* [Problem statement]
Exact copy, no pictures: output each line below as it stands.

Records to process below:

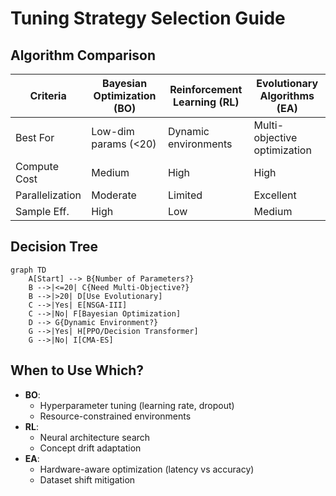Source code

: # Tuning Strategy Selection Guide

## Algorithm Comparison
| Criteria        | Bayesian Optimization (BO) | Reinforcement Learning (RL) | Evolutionary Algorithms (EA) |
|-----------------|----------------------------|-----------------------------|------------------------------|
| Best For        | Low-dim params (<20)        | Dynamic environments        | Multi-objective optimization |
| Compute Cost    | Medium                     | High                        | High                         |
| Parallelization | Moderate                   | Limited                     | Excellent                    |
| Sample Eff.     | High                       | Low                         | Medium                       |

## Decision Tree
```mermaid
graph TD
    A[Start] --> B{Number of Parameters?}
    B -->|<=20| C{Need Multi-Objective?}
    B -->|>20| D[Use Evolutionary]
    C -->|Yes| E[NSGA-III]
    C -->|No| F[Bayesian Optimization]
    D --> G{Dynamic Environment?}
    G -->|Yes| H[PPO/Decision Transformer]
    G -->|No| I[CMA-ES]
```

## When to Use Which?
- **BO**: 
  - Hyperparameter tuning (learning rate, dropout)
  - Resource-constrained environments
- **RL**:
  - Neural architecture search
  - Concept drift adaptation
- **EA**:
  - Hardware-aware optimization (latency vs accuracy)
  - Dataset shift mitigation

End of Records to process.

* [Result]
Source code

: # Tuning Strategy Selection Guide

## Algorithm Comparison
| Criteria        | Bayesian Optimization (BO) | Reinforcement Learning (RL) | Evolutionary Algorithms (EA) |
|-----------------|----------------------------|-----------------------------|------------------------------|
| Best For        | Low-dim params (<20)        | Dynamic environments        | Multi-objective optimization |
| Compute Cost    | Medium                     | High                        | High                         |
| Parallelization | Moderate                   | Limited                     | Excellent                    |
| Sample Eff.     | High                       | Low                         | Medium                       |

## Decision Tree
```mermaid
graph TD
    A[Start] --> B{Number of Parameters?}
    B -->|<=20| C{Need Multi-Objective?}
    B -->|>20| D[Use Evolutionary]
    C -->|Yes| E[NSGA-III]
    C -->|No| F[Bayesian Optimization]
    D --> G{Dynamic Environment?}
    G -->|Yes| H[PPO/Decision Transformer]
    G -->|No| I[CMA-ES]
```

## When to Use Which?
- **BO**: 
  - Hyperparameter tuning (learning rate, dropout)
  - Resource-constrained environments
- **RL**:
  - Neural architecture search
  - Concept drift adaptation
- **EA**:
  - Hardware-aware optimization (latency vs accuracy)
  - Dataset shift mitigation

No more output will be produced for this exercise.